- **Exercise**
Nothing is needed except the lines below that run from the one with "We describe a" through the one with "execution; the inference~(xi-f)", repeated exactly.

_ _ _ _ _

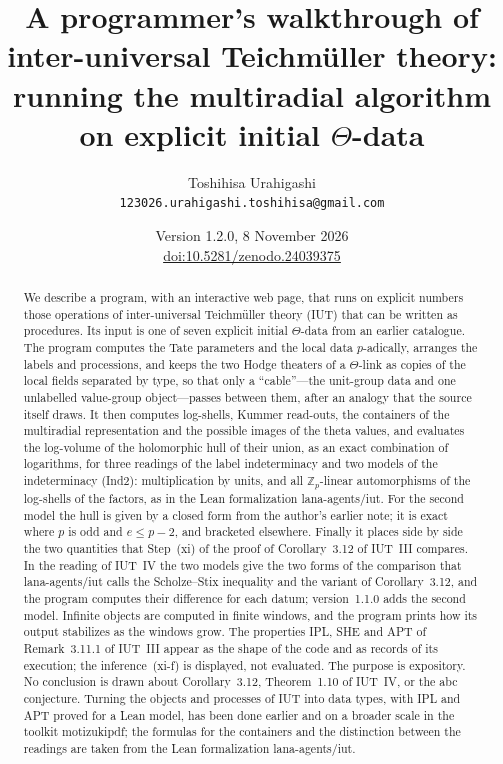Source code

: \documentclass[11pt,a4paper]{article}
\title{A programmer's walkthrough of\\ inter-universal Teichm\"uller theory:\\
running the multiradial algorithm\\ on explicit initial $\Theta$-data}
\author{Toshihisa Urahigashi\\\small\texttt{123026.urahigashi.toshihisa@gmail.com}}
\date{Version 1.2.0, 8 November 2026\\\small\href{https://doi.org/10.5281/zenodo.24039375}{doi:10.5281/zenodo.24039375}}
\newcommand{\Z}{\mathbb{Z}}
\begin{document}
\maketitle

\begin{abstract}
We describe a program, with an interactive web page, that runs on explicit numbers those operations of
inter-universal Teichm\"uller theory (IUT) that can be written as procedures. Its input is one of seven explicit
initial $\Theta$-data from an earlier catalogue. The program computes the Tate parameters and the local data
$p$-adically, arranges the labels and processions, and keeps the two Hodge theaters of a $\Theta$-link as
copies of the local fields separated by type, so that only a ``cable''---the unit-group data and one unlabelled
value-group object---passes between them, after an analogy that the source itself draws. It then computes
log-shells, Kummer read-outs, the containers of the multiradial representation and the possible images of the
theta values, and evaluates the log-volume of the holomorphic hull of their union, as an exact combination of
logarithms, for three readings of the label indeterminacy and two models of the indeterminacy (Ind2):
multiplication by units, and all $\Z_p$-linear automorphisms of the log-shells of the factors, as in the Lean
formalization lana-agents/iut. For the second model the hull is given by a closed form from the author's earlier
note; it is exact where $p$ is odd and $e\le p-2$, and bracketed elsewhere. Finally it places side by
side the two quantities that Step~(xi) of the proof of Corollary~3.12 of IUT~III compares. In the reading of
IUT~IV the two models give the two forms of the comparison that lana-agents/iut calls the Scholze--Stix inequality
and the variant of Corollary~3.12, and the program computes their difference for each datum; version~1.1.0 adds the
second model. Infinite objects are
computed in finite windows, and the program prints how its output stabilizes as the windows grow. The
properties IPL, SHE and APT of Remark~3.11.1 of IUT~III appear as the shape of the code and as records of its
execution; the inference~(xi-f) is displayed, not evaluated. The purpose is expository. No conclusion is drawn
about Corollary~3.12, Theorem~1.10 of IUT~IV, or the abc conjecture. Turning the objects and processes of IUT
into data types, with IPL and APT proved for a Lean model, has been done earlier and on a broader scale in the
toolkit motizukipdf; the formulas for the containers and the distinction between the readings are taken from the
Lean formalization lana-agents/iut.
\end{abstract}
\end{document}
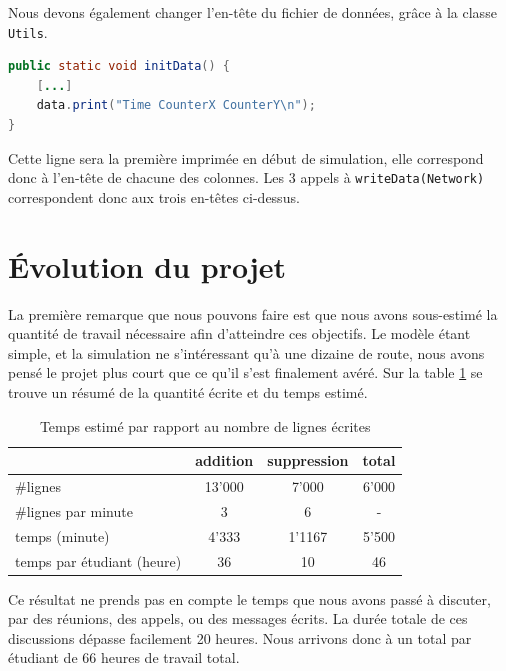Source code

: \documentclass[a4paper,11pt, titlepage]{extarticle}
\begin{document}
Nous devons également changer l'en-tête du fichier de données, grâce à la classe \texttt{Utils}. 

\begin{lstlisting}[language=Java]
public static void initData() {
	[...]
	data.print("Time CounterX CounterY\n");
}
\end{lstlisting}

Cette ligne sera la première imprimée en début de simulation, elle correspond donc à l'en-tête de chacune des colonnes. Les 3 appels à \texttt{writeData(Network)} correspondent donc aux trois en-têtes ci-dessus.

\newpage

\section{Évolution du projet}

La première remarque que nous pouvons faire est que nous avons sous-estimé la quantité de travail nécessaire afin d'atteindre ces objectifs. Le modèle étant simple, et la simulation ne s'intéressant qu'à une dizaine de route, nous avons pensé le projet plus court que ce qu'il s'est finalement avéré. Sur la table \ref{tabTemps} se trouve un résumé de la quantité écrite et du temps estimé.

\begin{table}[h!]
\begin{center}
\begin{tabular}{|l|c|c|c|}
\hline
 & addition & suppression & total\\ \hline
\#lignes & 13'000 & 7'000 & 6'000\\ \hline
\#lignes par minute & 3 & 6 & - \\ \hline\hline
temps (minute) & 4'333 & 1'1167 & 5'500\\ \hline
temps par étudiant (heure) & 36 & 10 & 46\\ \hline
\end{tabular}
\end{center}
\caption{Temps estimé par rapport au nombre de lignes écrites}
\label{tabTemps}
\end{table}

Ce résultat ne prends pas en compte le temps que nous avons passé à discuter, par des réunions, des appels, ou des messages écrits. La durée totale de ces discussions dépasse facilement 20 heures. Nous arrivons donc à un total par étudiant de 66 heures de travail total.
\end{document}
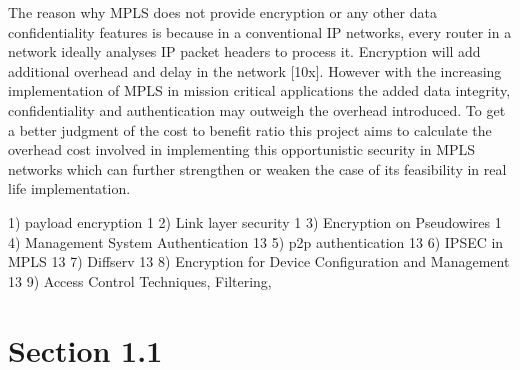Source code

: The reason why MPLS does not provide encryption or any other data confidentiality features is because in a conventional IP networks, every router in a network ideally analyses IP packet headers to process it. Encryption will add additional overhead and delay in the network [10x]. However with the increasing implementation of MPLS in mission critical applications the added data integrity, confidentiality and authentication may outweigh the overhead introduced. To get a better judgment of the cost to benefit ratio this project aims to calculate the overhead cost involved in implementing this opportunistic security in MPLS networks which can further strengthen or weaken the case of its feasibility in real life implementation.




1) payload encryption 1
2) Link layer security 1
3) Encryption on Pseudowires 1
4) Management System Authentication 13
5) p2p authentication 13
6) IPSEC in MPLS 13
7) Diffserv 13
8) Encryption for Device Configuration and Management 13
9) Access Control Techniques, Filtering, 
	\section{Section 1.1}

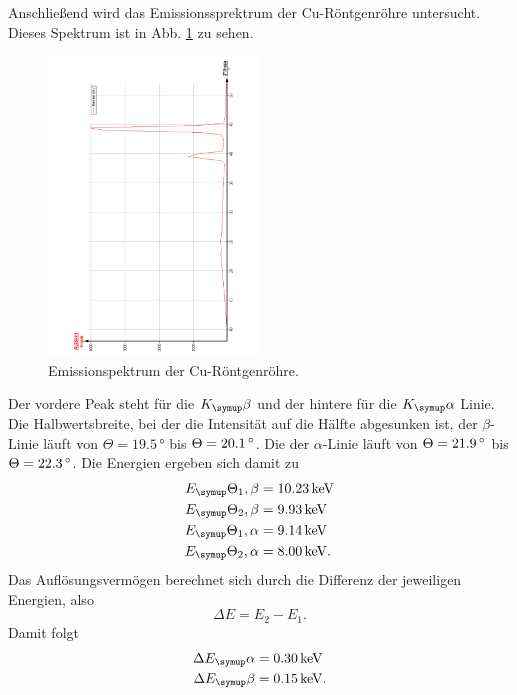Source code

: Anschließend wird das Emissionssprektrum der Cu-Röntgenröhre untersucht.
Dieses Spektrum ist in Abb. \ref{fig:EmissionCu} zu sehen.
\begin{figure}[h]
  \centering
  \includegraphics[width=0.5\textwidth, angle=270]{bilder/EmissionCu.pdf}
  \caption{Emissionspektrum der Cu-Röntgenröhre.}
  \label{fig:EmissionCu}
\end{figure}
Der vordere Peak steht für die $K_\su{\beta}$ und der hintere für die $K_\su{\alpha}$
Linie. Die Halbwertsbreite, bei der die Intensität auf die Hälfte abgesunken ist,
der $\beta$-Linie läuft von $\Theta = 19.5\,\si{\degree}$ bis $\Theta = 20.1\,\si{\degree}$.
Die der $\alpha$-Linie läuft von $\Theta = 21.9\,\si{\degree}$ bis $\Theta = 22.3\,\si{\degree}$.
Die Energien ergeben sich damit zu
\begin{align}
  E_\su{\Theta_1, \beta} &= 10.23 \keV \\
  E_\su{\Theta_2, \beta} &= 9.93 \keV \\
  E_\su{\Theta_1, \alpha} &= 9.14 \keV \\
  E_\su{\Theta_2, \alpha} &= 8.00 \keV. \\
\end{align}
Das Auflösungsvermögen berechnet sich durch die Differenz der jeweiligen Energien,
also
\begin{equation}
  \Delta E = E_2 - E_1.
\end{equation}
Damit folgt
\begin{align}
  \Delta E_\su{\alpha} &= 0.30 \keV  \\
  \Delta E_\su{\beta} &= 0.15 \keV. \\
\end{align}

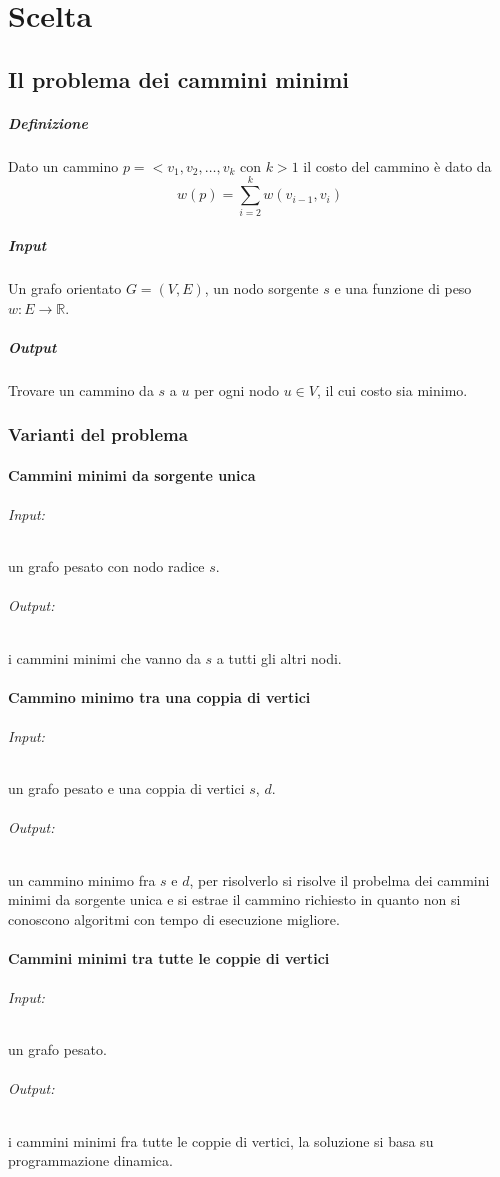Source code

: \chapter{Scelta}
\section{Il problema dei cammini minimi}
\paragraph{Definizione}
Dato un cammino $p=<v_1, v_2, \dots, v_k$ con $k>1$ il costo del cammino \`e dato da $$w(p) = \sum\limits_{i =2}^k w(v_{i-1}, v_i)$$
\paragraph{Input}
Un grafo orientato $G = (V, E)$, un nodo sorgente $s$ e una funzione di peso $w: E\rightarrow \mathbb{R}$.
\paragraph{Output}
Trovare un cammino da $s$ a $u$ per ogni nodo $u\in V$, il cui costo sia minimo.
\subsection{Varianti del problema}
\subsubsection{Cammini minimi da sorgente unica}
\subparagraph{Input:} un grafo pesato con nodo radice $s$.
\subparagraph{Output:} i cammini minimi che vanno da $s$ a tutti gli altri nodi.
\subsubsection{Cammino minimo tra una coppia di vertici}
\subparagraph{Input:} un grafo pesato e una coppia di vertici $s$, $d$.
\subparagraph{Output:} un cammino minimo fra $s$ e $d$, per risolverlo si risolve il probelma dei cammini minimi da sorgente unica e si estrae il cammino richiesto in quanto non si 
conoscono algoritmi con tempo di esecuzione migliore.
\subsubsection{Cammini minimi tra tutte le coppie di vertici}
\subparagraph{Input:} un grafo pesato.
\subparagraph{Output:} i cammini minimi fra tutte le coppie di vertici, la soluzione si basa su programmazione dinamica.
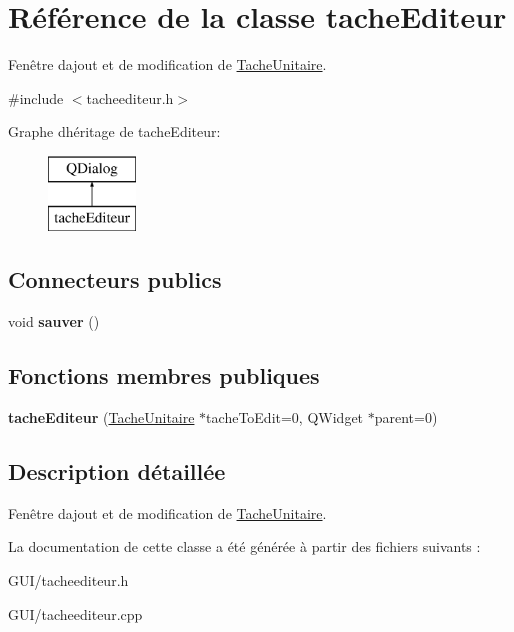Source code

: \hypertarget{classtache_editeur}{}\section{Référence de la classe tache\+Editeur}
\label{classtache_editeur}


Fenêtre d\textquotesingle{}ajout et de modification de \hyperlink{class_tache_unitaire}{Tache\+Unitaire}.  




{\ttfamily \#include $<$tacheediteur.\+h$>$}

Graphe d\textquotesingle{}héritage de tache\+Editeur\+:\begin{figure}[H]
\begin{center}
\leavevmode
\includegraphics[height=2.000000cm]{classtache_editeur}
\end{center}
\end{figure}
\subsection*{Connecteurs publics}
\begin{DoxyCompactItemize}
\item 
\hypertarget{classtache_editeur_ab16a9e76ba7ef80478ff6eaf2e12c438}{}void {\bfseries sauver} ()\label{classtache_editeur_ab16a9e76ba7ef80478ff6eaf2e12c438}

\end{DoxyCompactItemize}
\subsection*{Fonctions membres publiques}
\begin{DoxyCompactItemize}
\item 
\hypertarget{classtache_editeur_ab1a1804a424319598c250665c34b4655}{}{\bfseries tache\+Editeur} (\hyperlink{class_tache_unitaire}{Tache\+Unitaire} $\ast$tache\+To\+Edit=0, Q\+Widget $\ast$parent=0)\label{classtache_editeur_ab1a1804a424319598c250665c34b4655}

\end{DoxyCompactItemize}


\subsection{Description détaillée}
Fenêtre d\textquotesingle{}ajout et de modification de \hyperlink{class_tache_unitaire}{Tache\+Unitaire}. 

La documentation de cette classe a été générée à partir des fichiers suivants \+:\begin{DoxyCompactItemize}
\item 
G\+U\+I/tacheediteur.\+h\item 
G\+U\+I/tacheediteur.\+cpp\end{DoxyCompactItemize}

_ _ _ _ _

- **Exercise response**
We describe a program, with an interactive web page, that runs on explicit numbers those operations of
inter-universal Teichm\"uller theory (IUT) that can be written as procedures. Its input is one of seven explicit
initial $\Theta$-data from an earlier catalogue. The program computes the Tate parameters and the local data
$p$-adically, arranges the labels and processions, and keeps the two Hodge theaters of a $\Theta$-link as
copies of the local fields separated by type, so that only a ``cable''---the unit-group data and one unlabelled
value-group object---passes between them, after an analogy that the source itself draws. It then computes
log-shells, Kummer read-outs, the containers of the multiradial representation and the possible images of the
theta values, and evaluates the log-volume of the holomorphic hull of their union, as an exact combination of
logarithms, for three readings of the label indeterminacy and two models of the indeterminacy (Ind2):
multiplication by units, and all $\Z_p$-linear automorphisms of the log-shells of the factors, as in the Lean
formalization lana-agents/iut. For the second model the hull is given by a closed form from the author's earlier
note; it is exact where $p$ is odd and $e\le p-2$, and bracketed elsewhere. Finally it places side by
side the two quantities that Step~(xi) of the proof of Corollary~3.12 of IUT~III compares. In the reading of
IUT~IV the two models give the two forms of the comparison that lana-agents/iut calls the Scholze--Stix inequality
and the variant of Corollary~3.12, and the program computes their difference for each datum; version~1.1.0 adds the
second model. Infinite objects are
computed in finite windows, and the program prints how its output stabilizes as the windows grow. The
properties IPL, SHE and APT of Remark~3.11.1 of IUT~III appear as the shape of the code and as records of its
execution; the inference~(xi-f) is displayed, not evaluated. The purpose is expository. No conclusion is drawn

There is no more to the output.